Historically, operating margins have been in the high single digits.  We do know that the business going forward probably won’t be this good.  Applying a 5% op margin to just $200mm in sales, at 10x op income, and taking into account the cash (and cash burn), that would suggest the stock is worth $4/share.  This would be about 0.25x EV/Sales.  Comps trade at levels well in excess > 1x sales.  M&A transactions have been at even higher multiples – e.g. DELL recently paid $1.4 Billion, or 10x Sales for Equallogic in late 2007.

 

We don’t have any reason to believe that a sale of the company is on the horizon or not.  There have been rumors on and off for as long as we’ve followed the name.  But, given the enormity of their customers (IBM, Fujitsu, Network Appliances, etc), importance of their products, and the ease at which any of them could buy HILL, the possibility should be considered an additional upside free lottery ticket.  Given my, albeit primitive, understanding of the NOL rules relating to acquisitions, I believe that the right buyer could essentially buy HILL for nothing.

 

 

Background

Dot Hill supplies lower-midrange disk storage arrays for resale by server and storage-system vendors.  The company's primary competency is system design, as substantially all manufacturing is outsourced.  Dot Hill was originally formed through the merger of Artecon and Box Hill Systems in 1999.  In May 2002, Dot Hill signed an agreement to supply Sun Microsystems with storage arrays, which Sun sells as the Sun StorEdge 3000-series brand.     Since then HILL has moved to sell mostly through OEMs and System integrators.  SUN was formerly an 85% customer and now is 55%.  The lost sales have been replaced with new OEMs, unfortunately, the biggest of the announced new OEMs, NetApp (16% of Rev) will produce lower margins than the Sun business does.  Management has indicated there is a new Tier 1 customer but have been sketchy on the details.  The analysts believe it to be either IBM or HP, and that it will very good margins.  Hills product portfolio is quite broad and I wont attempt to summarize it here, but rather refer you to the 10-k.   

 

Hill is a provider of storage systems for organizations requiring high reliability, high performance networked storage and data management solutions in an open systems architecture.
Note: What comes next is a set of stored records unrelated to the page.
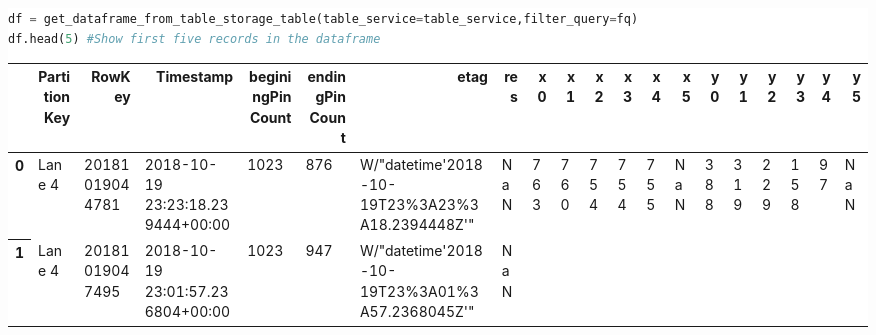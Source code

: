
 ```python
df = get_dataframe_from_table_storage_table(table_service=table_service,filter_query=fq)
df.head(5) #Show first five records in the dataframe
```




<div>
<table class="dataframe">
  <thead>
    <tr style="text-align: right;">
      <th></th>
      <th>PartitionKey</th>
      <th>RowKey</th>
      <th>Timestamp</th>
      <th>beginingPinCount</th>
      <th>endingPinCount</th>
      <th>etag</th>
      <th>res</th>
      <th>x0</th>
      <th>x1</th>
      <th>x2</th>
      <th>x3</th>
      <th>x4</th>
      <th>x5</th>
      <th>y0</th>
      <th>y1</th>
      <th>y2</th>
      <th>y3</th>
      <th>y4</th>
      <th>y5</th>
    </tr>
  </thead>
  <tbody>
    <tr>
      <th>0</th>
      <td>Lane 4</td>
      <td>20181019044781</td>
      <td>2018-10-19 23:23:18.239444+00:00</td>
      <td>1023</td>
      <td>876</td>
      <td>W/"datetime'2018-10-19T23%3A23%3A18.2394448Z'"</td>
      <td>NaN</td>
      <td>763</td>
      <td>760</td>
      <td>754</td>
      <td>754</td>
      <td>755</td>
      <td>NaN</td>
      <td>388</td>
      <td>319</td>
      <td>229</td>
      <td>158</td>
      <td>97</td>
      <td>NaN</td>
    </tr>
    <tr>
      <th>1</th>
      <td>Lane 4</td>
      <td>20181019047495</td>
      <td>2018-10-19 23:01:57.236804+00:00</td>
      <td>1023</td>
      <td>947</td>
      <td>W/"datetime'2018-10-19T23%3A01%3A57.2368045Z'"</td>
      <td>NaN</td>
Storage solutions consist of integrated hardware and software products employing a modular system that allows end-users to add capacity as needed. Products range from medium capacity stand-alone storage units to complete multi-terabyte storage area networks, provides end-users with a cost-effective means of addressing increasing storage demands without sacrificing performance.  Products and services are sold to end-users primarily through channel partners, OEMs, systems integrators. 

 

The efficient generation, storage and retrieval of digital data and content has become increasingly strategic and mission-critical to organizations. The volume of this data continues to grow rapidly.   According to IDC, the total storage capacity of all worldwide external, disk storage systems shipped will grow by nearly 56% on a compounded annual basis between 2005 and 2010. 

 

There are several good presentations available on the Company’s website. 

 

Business is highly leveragable.   Operating expenses can stay flat as business grows.

Margins are improving - largely from moving manufacturing to a contract manufacturer in China and reducing Opex.  However, growing sales appears to be the real key to profitability.   Management believes that profitability will occur in 2008, when sales are in the $60-70mm/qtr.

 

Summary

This is an investment opportunity with great risk/return characteristics.  Although we’ve focused on this writeup on the balance sheet, this is not a solely a cash play on a dying company trading at a discount to SOTP.  Hill is a good company in a huge growing industry that has many tier 1 customers that is going through transition.  The return to profitability is logical and signs indicate that it has begun to happen.   The downside in this investment opportunity is limited by the balance sheet. 

 

 

Catalyst

- Return to profitability through sales and margin growth

- Potential for significant buyback. To paraphrase the CEO on the last call, he said they’d like to do a buyback, but want to return to profitability first.